[[ The records, beginning ]]

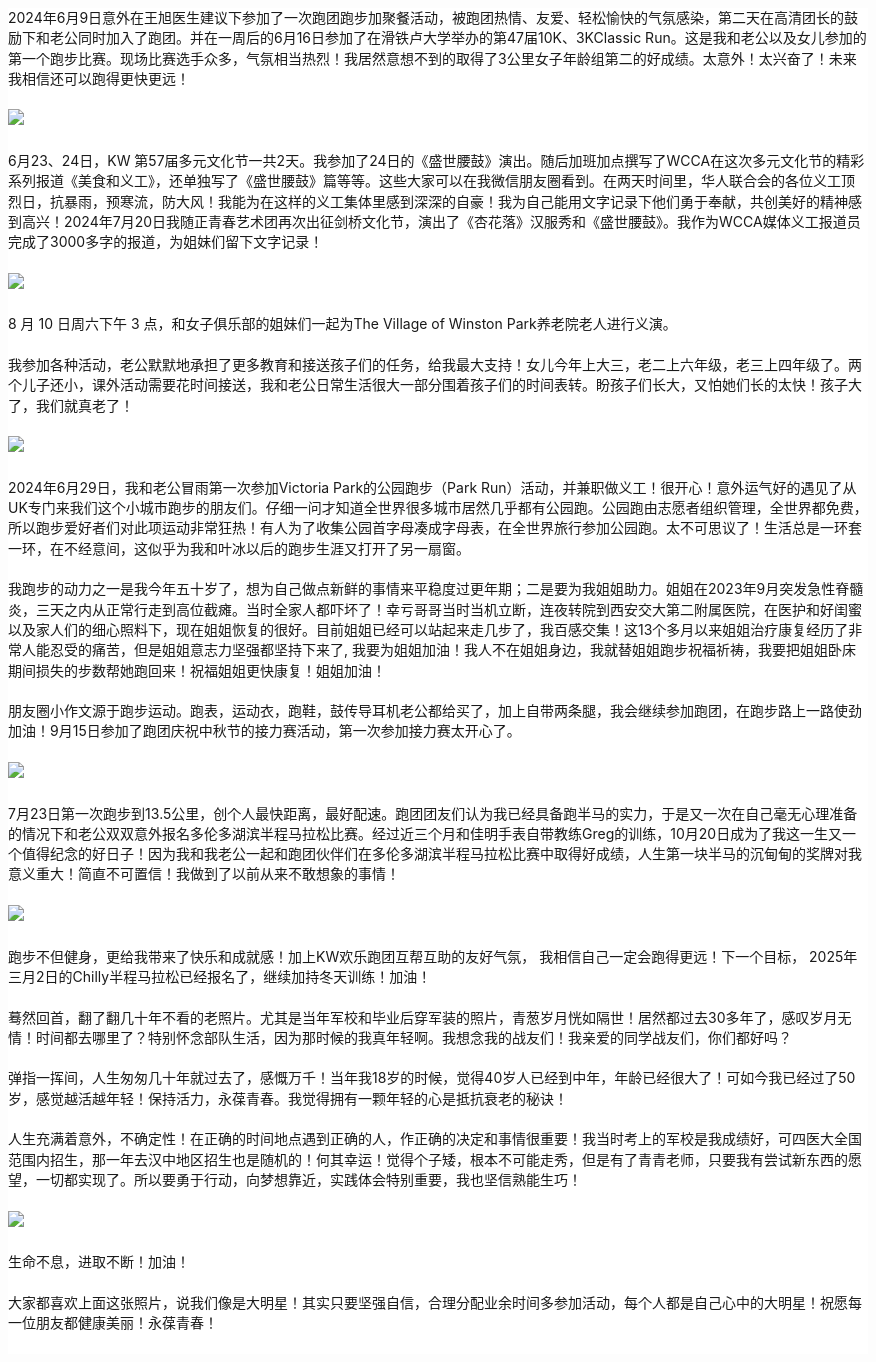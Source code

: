 2024年6月9日意外在王旭医生建议下参加了一次跑团跑步加聚餐活动，被跑团热情、友爱、轻松愉快的气氛感染，第二天在高清团长的鼓励下和老公同时加入了跑团。并在一周后的6月16日参加了在滑铁卢大学举办的第47届10K、3KClassic Run。这是我和老公以及女儿参加的第一个跑步比赛。现场比赛选手众多，气氛相当热烈！我居然意想不到的取得了3公里女子年龄组第二的好成绩。太意外！太兴奋了！未来我相信还可以跑得更快更远！
<br/><br/>
![](https://i.postimg.cc/8cNhJnYC/8050ac11fe87538f454b4bb521a3ac79.jpg)
<br/><br/>
6月23、24日，KW 第57届多元文化节一共2天。我参加了24日的《盛世腰鼓》演出。随后加班加点撰写了WCCA在这次多元文化节的精彩系列报道《美食和义工》，还单独写了《盛世腰鼓》篇等等。这些大家可以在我微信朋友圈看到。在两天时间里，华人联合会的各位义工顶烈日，抗暴雨，预寒流，防大风！我能为在这样的义工集体里感到深深的自豪！我为自己能用文字记录下他们勇于奉献，共创美好的精神感到高兴！2024年7月20日我随正青春艺术团再次出征剑桥文化节，演出了《杏花落》汉服秀和《盛世腰鼓》。我作为WCCA媒体义工报道员完成了3000多字的报道，为姐妹们留下文字记录！
<br/><br/>
![](https://i.postimg.cc/WzNkbqDF/cd95842b922ca2352a084a5bcd93b211.png)
<br/><br/>
8 月 10 日周六下午 3 点，和女子俱乐部的姐妹们一起为The Village of Winston Park养老院老人进行义演。
<br/><br/>
我参加各种活动，老公默默地承担了更多教育和接送孩子们的任务，给我最大支持！女儿今年上大三，老二上六年级，老三上四年级了。两个儿子还小，课外活动需要花时间接送，我和老公日常生活很大一部分围着孩子们的时间表转。盼孩子们长大，又怕她们长的太快！孩子大了，我们就真老了！
<br/><br/>
![](https://i.postimg.cc/ht5bysXC/26bbd4b30b5d95ec1ab4258eace7b746.png)
<br/><br/>
2024年6月29日，我和老公冒雨第一次参加Victoria Park的公园跑步（Park Run）活动，并兼职做义工！很开心！意外运气好的遇见了从UK专门来我们这个小城市跑步的朋友们。仔细一问才知道全世界很多城市居然几乎都有公园跑。公园跑由志愿者组织管理，全世界都免费，所以跑步爱好者们对此项运动非常狂热！有人为了收集公园首字母凑成字母表，在全世界旅行参加公园跑。太不可思议了！生活总是一环套一环，在不经意间，这似乎为我和叶冰以后的跑步生涯又打开了另一扇窗。
<br/><br/>
我跑步的动力之一是我今年五十岁了，想为自己做点新鲜的事情来平稳度过更年期；二是要为我姐姐助力。姐姐在2023年9月突发急性脊髓炎，三天之内从正常行走到高位截瘫。当时全家人都吓坏了！幸亏哥哥当时当机立断，连夜转院到西安交大第二附属医院，在医护和好闺蜜以及家人们的细心照料下，现在姐姐恢复的很好。目前姐姐已经可以站起来走几步了，我百感交集！这13个多月以来姐姐治疗康复经历了非常人能忍受的痛苦，但是姐姐意志力坚强都坚持下来了, 我要为姐姐加油！我人不在姐姐身边，我就替姐姐跑步祝福祈祷，我要把姐姐卧床期间损失的步数帮她跑回来！祝福姐姐更快康复！姐姐加油！
<br/><br/>
朋友圈小作文源于跑步运动。跑表，运动衣，跑鞋，鼓传导耳机老公都给买了，加上自带两条腿，我会继续参加跑团，在跑步路上一路使劲加油！9月15日参加了跑团庆祝中秋节的接力赛活动，第一次参加接力赛太开心了。
<br/><br/>
![](https://i.postimg.cc/7hKTCP7B/fe86fac60539e8973b054eb31de707b2.png)
<br/><br/>
7月23日第一次跑步到13.5公里，创个人最快距离，最好配速。跑团团友们认为我已经具备跑半马的实力，于是又一次在自己毫无心理准备的情况下和老公双双意外报名多伦多湖滨半程马拉松比赛。经过近三个月和佳明手表自带教练Greg的训练，10月20日成为了我这一生又一个值得纪念的好日子！因为我和我老公一起和跑团伙伴们在多伦多湖滨半程马拉松比赛中取得好成绩，人生第一块半马的沉甸甸的奖牌对我意义重大！简直不可置信！我做到了以前从来不敢想象的事情！
<br/><br/>
![](https://i.postimg.cc/ZKjL344z/7e209329154eb0d9626471144f457f41.png)
<br/><br/>
跑步不但健身，更给我带来了快乐和成就感！加上KW欢乐跑团互帮互助的友好气氛， 我相信自己一定会跑得更远！下一个目标， 2025年三月2日的Chilly半程马拉松已经报名了，继续加持冬天训练！加油！
<br/><br/>
蓦然回首，翻了翻几十年不看的老照片。尤其是当年军校和毕业后穿军装的照片，青葱岁月恍如隔世！居然都过去30多年了，感叹岁月无情！时间都去哪里了？特别怀念部队生活，因为那时候的我真年轻啊。我想念我的战友们！我亲爱的同学战友们，你们都好吗？   
<br/><br/>
弹指一挥间，人生匆匆几十年就过去了，感慨万千！当年我18岁的时候，觉得40岁人已经到中年，年龄已经很大了！可如今我已经过了50岁，感觉越活越年轻！保持活力，永葆青春。我觉得拥有一颗年轻的心是抵抗衰老的秘诀！
<br/><br/>
人生充满着意外，不确定性！在正确的时间地点遇到正确的人，作正确的决定和事情很重要！我当时考上的军校是我成绩好，可四医大全国范围内招生，那一年去汉中地区招生也是随机的！何其幸运！觉得个子矮，根本不可能走秀，但是有了青青老师，只要我有尝试新东西的愿望，一切都实现了。所以要勇于行动，向梦想靠近，实践体会特别重要，我也坚信熟能生巧！
<br/><br/>
![](https://i.postimg.cc/fWf7nD3S/993ce9b0f8b2c13f0b67956683f3ee0a.png)
<br/><br/>
生命不息，进取不断！加油！
<br/><br/>
大家都喜欢上面这张照片，说我们像是大明星！其实只要坚强自信，合理分配业余时间多参加活动，每个人都是自己心中的大明星！祝愿每一位朋友都健康美丽！永葆青春！
<br/><br/>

[[ The records, end ]]

Among the lines of the data, which ones contain the word "postimg"? Show them.

## Finished exercise
![](https://i.postimg.cc/8cNhJnYC/8050ac11fe87538f454b4bb521a3ac79.jpg)
![](https://i.postimg.cc/WzNkbqDF/cd95842b922ca2352a084a5bcd93b211.png)
![](https://i.postimg.cc/ht5bysXC/26bbd4b30b5d95ec1ab4258eace7b746.png)
![](https://i.postimg.cc/7hKTCP7B/fe86fac60539e8973b054eb31de707b2.png)
![](https://i.postimg.cc/ZKjL344z/7e209329154eb0d9626471144f457f41.png)
![](https://i.postimg.cc/fWf7nD3S/993ce9b0f8b2c13f0b67956683f3ee0a.png)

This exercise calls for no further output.